MALARIA

Definizione

La malaria è una malattia infettiva, definita in questo modo a causa della vecchia credenza secondo la quale era trasmessa dalle paludi e dall’aria stagnante. Insieme alla tubercolosi e all’AIDS, è oggi una delle principali emergenze sanitarie del pianeta. 
 
Si tratta di una malattia diffusa in molte zone, come:

  • Africa
  • India
  • Brasile
  • Thailandia
  • Sri Lanka
  • Afghanistan
  • Vietnam
  • Cina
  • Birmania.  

A causa dei flussi migratori e dei frequenti viaggi effettuati dagli abitanti dei Paesi industrializzati in aree un tempo difficilmente raggiungibili, la malaria è spesso importata anche in zone dove era stata eliminata.

Cause

La malaria è una malattia dovuta a un protozoo, prevalentemente Plasmodium falciparum, che provoca la forma più comune e più grave del disturbo. 
 
Tuttavia, il contagio può avvenire anche per opera di altri tre protozoi: Plasmodium vivax, Plasmodium ovale e Plasmodium malariae
Tutti questi microrganismi sono trasmessi all’uomo attraverso la puntura di una zanzara anopheles infetta. 
 
Una volta che ha raggiunto l’organismo, il parassita riesce a ingannare le difese naturali e a modificarsi, attraversando diversi stati di sviluppo: infetta i globuli rossi e il fegato, fino a trasformarsi in una forma in grado di infettare un’altra zanzara quando punge la persona malata.

Sintomi

La malaria presenta caratteristiche cliniche variabili. 
I sintomi principali, però, sono simili a quelli di una comune influenza: febbre, brividi, mal di testa, dolori muscolari, debolezza, vomito, tosse, diarrea e dolori addominali
 
In genere, le manifestazioni appaiono 9-14 giorni dopo la puntura da parte della zanzara infetta.

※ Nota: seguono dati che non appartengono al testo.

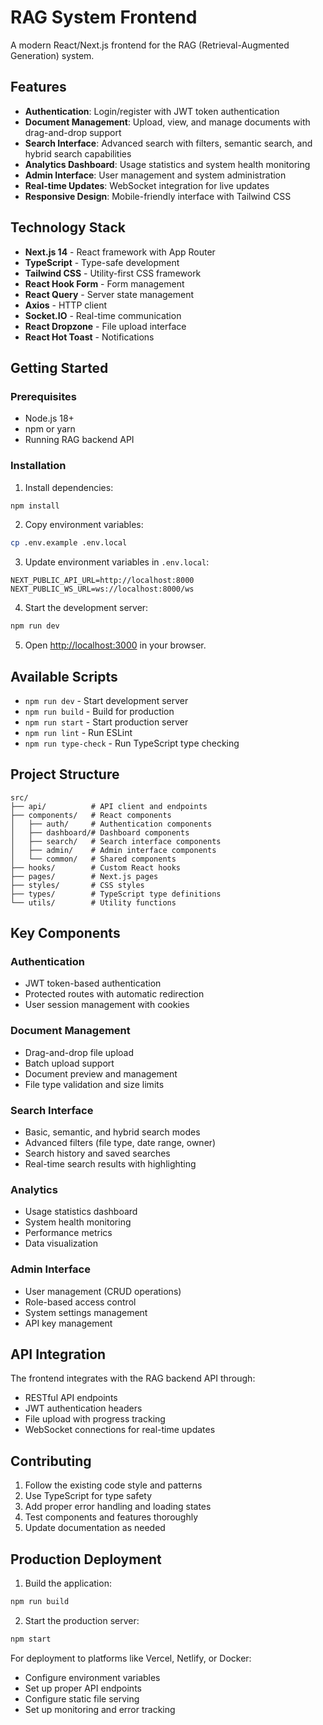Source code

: # RAG System Frontend

A modern React/Next.js frontend for the RAG (Retrieval-Augmented Generation) system.

## Features

- **Authentication**: Login/register with JWT token authentication
- **Document Management**: Upload, view, and manage documents with drag-and-drop support
- **Search Interface**: Advanced search with filters, semantic search, and hybrid search capabilities
- **Analytics Dashboard**: Usage statistics and system health monitoring
- **Admin Interface**: User management and system administration
- **Real-time Updates**: WebSocket integration for live updates
- **Responsive Design**: Mobile-friendly interface with Tailwind CSS

## Technology Stack

- **Next.js 14** - React framework with App Router
- **TypeScript** - Type-safe development
- **Tailwind CSS** - Utility-first CSS framework
- **React Hook Form** - Form management
- **React Query** - Server state management
- **Axios** - HTTP client
- **Socket.IO** - Real-time communication
- **React Dropzone** - File upload interface
- **React Hot Toast** - Notifications

## Getting Started

### Prerequisites

- Node.js 18+
- npm or yarn
- Running RAG backend API

### Installation

1. Install dependencies:
```bash
npm install
```

2. Copy environment variables:
```bash
cp .env.example .env.local
```

3. Update environment variables in `.env.local`:
```
NEXT_PUBLIC_API_URL=http://localhost:8000
NEXT_PUBLIC_WS_URL=ws://localhost:8000/ws
```

4. Start the development server:
```bash
npm run dev
```

5. Open [http://localhost:3000](http://localhost:3000) in your browser.

## Available Scripts

- `npm run dev` - Start development server
- `npm run build` - Build for production
- `npm run start` - Start production server
- `npm run lint` - Run ESLint
- `npm run type-check` - Run TypeScript type checking

## Project Structure

```
src/
├── api/          # API client and endpoints
├── components/   # React components
│   ├── auth/     # Authentication components
│   ├── dashboard/# Dashboard components
│   ├── search/   # Search interface components
│   ├── admin/    # Admin interface components
│   └── common/   # Shared components
├── hooks/        # Custom React hooks
├── pages/        # Next.js pages
├── styles/       # CSS styles
├── types/        # TypeScript type definitions
└── utils/        # Utility functions
```

## Key Components

### Authentication
- JWT token-based authentication
- Protected routes with automatic redirection
- User session management with cookies

### Document Management
- Drag-and-drop file upload
- Batch upload support
- Document preview and management
- File type validation and size limits

### Search Interface
- Basic, semantic, and hybrid search modes
- Advanced filters (file type, date range, owner)
- Search history and saved searches
- Real-time search results with highlighting

### Analytics
- Usage statistics dashboard
- System health monitoring
- Performance metrics
- Data visualization

### Admin Interface
- User management (CRUD operations)
- Role-based access control
- System settings management
- API key management

## API Integration

The frontend integrates with the RAG backend API through:
- RESTful API endpoints
- JWT authentication headers
- File upload with progress tracking
- WebSocket connections for real-time updates

## Contributing

1. Follow the existing code style and patterns
2. Use TypeScript for type safety
3. Add proper error handling and loading states
4. Test components and features thoroughly
5. Update documentation as needed

## Production Deployment

1. Build the application:
```bash
npm run build
```

2. Start the production server:
```bash
npm start
```

For deployment to platforms like Vercel, Netlify, or Docker:
- Configure environment variables
- Set up proper API endpoints
- Configure static file serving
- Set up monitoring and error tracking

Tuttavia, in alcuni casi la malattia compare a distanza di qualche settimana dal contagio.
 
La maggior parte delle persone, una volta infettata, non guarisce più. Ciò significa che i sintomi della malaria si presentano ciclicamente: seguono il ciclo di riproduzione e moltiplicazione del parassita, comparendo a fasi alterne. Solo raramente, Plasmodium falciparum, se non trattato, può causare conseguenze serie (distrugge una quantità significativa di globuli rossi, causando una forte Anemia, e ostruisce i capillari che irrorano il cervello) senza dare i sintomi ciclici.

Diagnosi

Se al rientro da un viaggio in aree malariche si avvertono sintomi strani o malessere oppure compare febbre, è bene rivolgersi subito al medico. Il periodo più a rischio è quello compreso fra una settimana e tre mesi dall’ultima esposizione al rischio, quindi, dal rientro in Italia. 
 
Per diagnosticare la malattia, in genere il medico esegue per prima cosa una visita accurata con Anamnesi, ossia un colloquio approfondito con la persona per capire di quali sintomi soffre e da quanto tempo. 
 
Se dopo questa preliminare valutazione sospetta la presenza di malaria può richiedere esami specifici, come prelievo del sangue con successiva osservazione al microscopio.

Cure

La miglior cura è la prevenzione
Per questa ragione, prima di compiere un viaggio nelle zone di diffusione della malaria sarebbe bene valutare con il medico l’opportunità di sottoporsi a una cura profilattica, che abbassa il rischio di malattia e che va scelta in relazione alla destinazione, al periodo dell’anno e all’itinerario (soggiorno solo nelle grandi città o soggiorno anche in aree rurali). 
 
Inoltre, una volta sul luogo è bene proteggersi tenendo presente che le zanzare pungono prevalentemente nel periodo che va dal tramonto all’alba. Quindi, è utile dormire in alberghi dotati di aria condizionata, altrimenti usare zanzariere, impiegare correttamente i repellenti per insetti e coprire dal tramonto all’alba la maggior parte del corpo con abiti di color chiaro (che non attirano gli insetti). 
 
Se, nonostante tutto, si viene punti e ci si ammala, bisogna sottoporsi a una terapia specifica. Le cure variano a seconda dei casi. I farmaci utilizzati in questi casi sono gli antimalarici, in grado di ridurre la presenza di protozoi nell’organismo e, quindi, la loro capacità di trasmissione, e di migliorare i sintomi. Spesso, la terapia si basa su una combinazione di farmaci antimalarici.